Folha - Isso vai exigir uma caravana pelos Estados.
Soares -
Eu tenho essa disposição. Temos de dialogar. Hoje em dia, por incrível que pareça, as instituições não falam entre si. A Polícia Rodoviária Federal hoje não fala com a Polícia Federal.

Folha - É possível ter uma idéia do desperdício com o improviso?
Soares -
A pergunta toca numa ferida importante. O fato de o Estado brasileiro não ser capaz de responder a essa pergunta mostra que não havia critérios de avaliação dos programas apoiados com recursos federais. E é inaceitável que você promova investimentos federais sem dispor de instrumentos de avaliação dos resultados. A sociedade tem todo o direito de saber. Esse tipo de política do desperdício, do improviso, envolve também a falta de mecanismos de avaliação. Se você pergunta ao Estado brasileiro, como eu pude perguntar na fase de transição do governo, quanto foi investido em segurança, os números estão lá. Mas, quando você pergunta quais as consequências desse investimento, o que ele trouxe de aperfeiçoamento, faz-se o silêncio. Porque o Estado não trabalhava com base num planejamento que envolvesse monitoramento e avaliação. Não podemos mais aceitar pedidos pontuais: "Eu quero mais viaturas, eu quero mais computadores". Tem de perguntar viatura para quê, associada a que projeto de mudança, a que plano de ação.

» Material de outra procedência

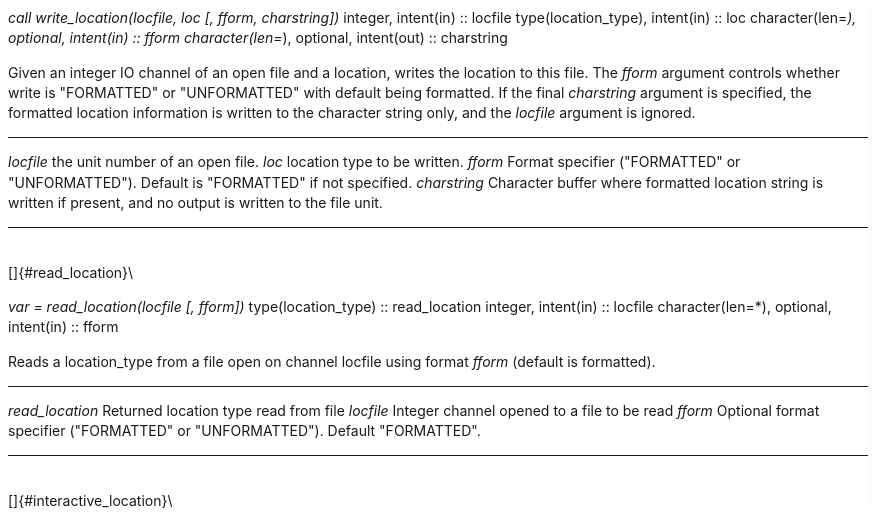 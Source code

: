 *call write\_location(locfile, loc *\[, fform, charstring\]*)*
    integer,               intent(in)       ::  locfile 
    type(location_type),   intent(in)       ::  loc 
    character(len=*), optional, intent(in)  ::  fform 
    character(len=*), optional, intent(out) ::  charstring 

</div>

<div class="indent1">

Given an integer IO channel of an open file and a location, writes the
location to this file. The *fform* argument controls whether write is
"FORMATTED" or "UNFORMATTED" with default being formatted. If the final
*charstring* argument is specified, the formatted location information
is written to the character string only, and the *locfile* argument is
ignored.

  -------------- --------------------------------------------------------------------------------------------------------------------
  *locfile*      the unit number of an open file.
  *loc*          location type to be written.
  *fform*        Format specifier ("FORMATTED" or "UNFORMATTED"). Default is "FORMATTED" if not specified.
  *charstring*   Character buffer where formatted location string is written if present, and no output is written to the file unit.
  -------------- --------------------------------------------------------------------------------------------------------------------

</div>

\
[]{#read_location}\

<div class="routine">

*var = read\_location(locfile *\[, fform\]*)*
    type(location_type)                    :: read_location
    integer, intent(in)                    :: locfile
    character(len=*), optional, intent(in) :: fform

</div>

<div class="indent1">

Reads a location\_type from a file open on channel locfile using format
*fform* (default is formatted).

  ------------------ --------------------------------------------------------------------------------
  *read\_location*   Returned location type read from file
  *locfile*          Integer channel opened to a file to be read
  *fform*            Optional format specifier ("FORMATTED" or "UNFORMATTED"). Default "FORMATTED".
  ------------------ --------------------------------------------------------------------------------

</div>

\
[]{#interactive_location}\
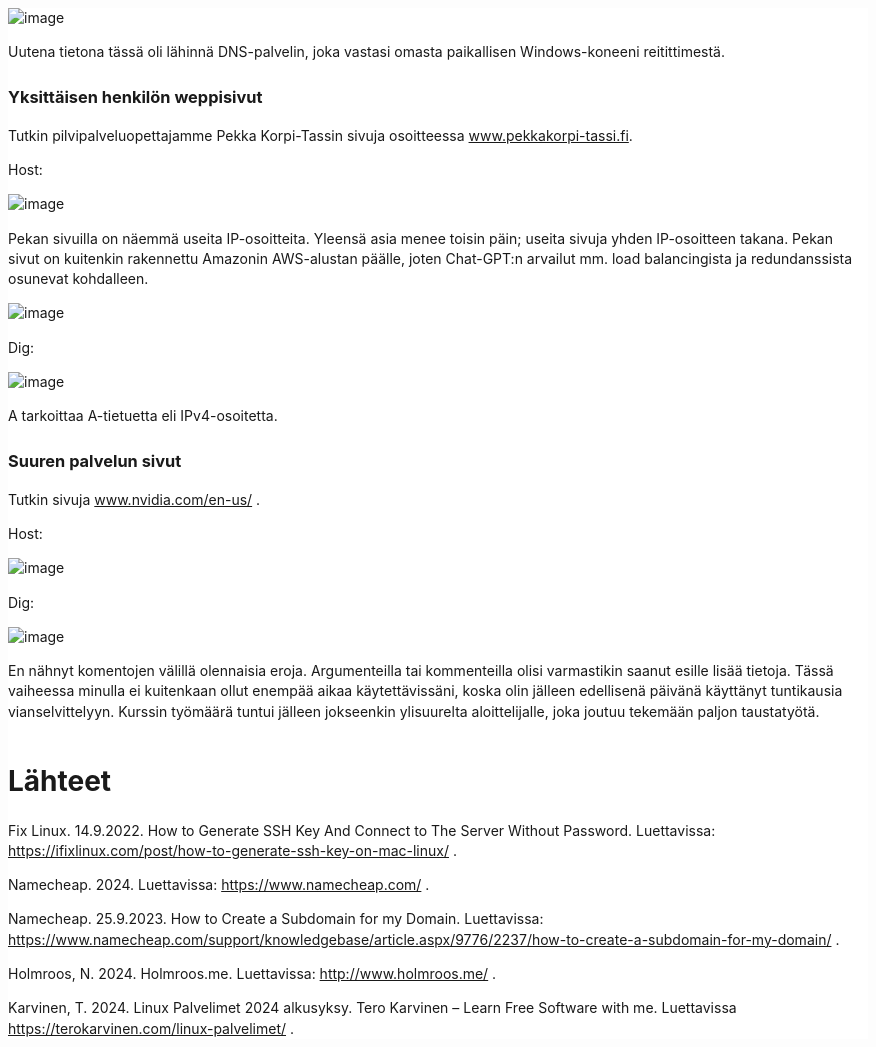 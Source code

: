 ![image](https://github.com/user-attachments/assets/e68d4c31-cb9f-4dbe-a94f-bb9eadf62e49)

Uutena tietona tässä oli lähinnä DNS-palvelin, joka vastasi omasta paikallisen Windows-koneeni reitittimestä.

### Yksittäisen henkilön weppisivut

Tutkin pilvipalveluopettajamme Pekka Korpi-Tassin sivuja osoitteessa www.pekkakorpi-tassi.fi.

Host:

![image](https://github.com/user-attachments/assets/3b4a6f62-1ace-4eee-82e7-26d3258a9a8f)

Pekan sivuilla on näemmä useita IP-osoitteita. Yleensä asia menee toisin päin; useita sivuja yhden IP-osoitteen takana. Pekan sivut on kuitenkin rakennettu Amazonin AWS-alustan päälle, joten Chat-GPT:n arvailut mm. load balancingista ja redundanssista osunevat kohdalleen.

![image](https://github.com/user-attachments/assets/3132fc44-8b84-47ed-a649-b86582ee1da4)
 
Dig: 

![image](https://github.com/user-attachments/assets/1ade2fb4-4a8a-4fc6-af92-8c13229abdf4)
 
A tarkoittaa A-tietuetta eli IPv4-osoitetta.

### Suuren palvelun sivut

Tutkin sivuja www.nvidia.com/en-us/ . 

Host:

![image](https://github.com/user-attachments/assets/507d20a8-7a29-4ae9-8438-2f1d2c0277df)

Dig:

![image](https://github.com/user-attachments/assets/ca9a171f-5406-4f7e-9b3b-ca6aa1e118f8)
 
En nähnyt komentojen välillä olennaisia eroja. Argumenteilla tai kommenteilla olisi varmastikin saanut esille lisää tietoja. Tässä vaiheessa minulla ei kuitenkaan ollut enempää aikaa käytettävissäni, koska olin jälleen edellisenä päivänä käyttänyt tuntikausia vianselvittelyyn. Kurssin työmäärä tuntui jälleen jokseenkin ylisuurelta aloittelijalle, joka joutuu tekemään paljon taustatyötä.

# Lähteet

Fix Linux. 14.9.2022. How to Generate SSH Key And Connect to The Server Without Password. Luettavissa: https://ifixlinux.com/post/how-to-generate-ssh-key-on-mac-linux/ .

Namecheap. 2024. Luettavissa: https://www.namecheap.com/ .

Namecheap. 25.9.2023. How to Create a Subdomain for my Domain. Luettavissa: https://www.namecheap.com/support/knowledgebase/article.aspx/9776/2237/how-to-create-a-subdomain-for-my-domain/ .

Holmroos, N. 2024. Holmroos.me. Luettavissa: http://www.holmroos.me/ .

Karvinen, T. 2024. Linux Palvelimet 2024 alkusyksy. Tero Karvinen – Learn Free Software with me. Luettavissa https://terokarvinen.com/linux-palvelimet/ .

Folha - E como seria essa prestação de contas dos Estados?
Soares -
Não adianta dizer que fez milhares de operações, apreensões de droga e prisões. Não é uma maneira adequada de medir eficiência policial. Ela deve ser medida pela redução da criminalidade. Se fez uma operação ou mil operações, o que a sociedade quer saber é de que maneira elas contribuíram para melhorar a situação de segurança e tornar a vida melhor para as pessoas. Essa virada caracterizou-se, em outros países, como um salto de qualidade nos anos 90. E não bastam os dados policiais para termos as respostas. Precisamos trabalhar com pesquisas de vitimização, feitas por institutos de pesquisa cientificamente muito superiores.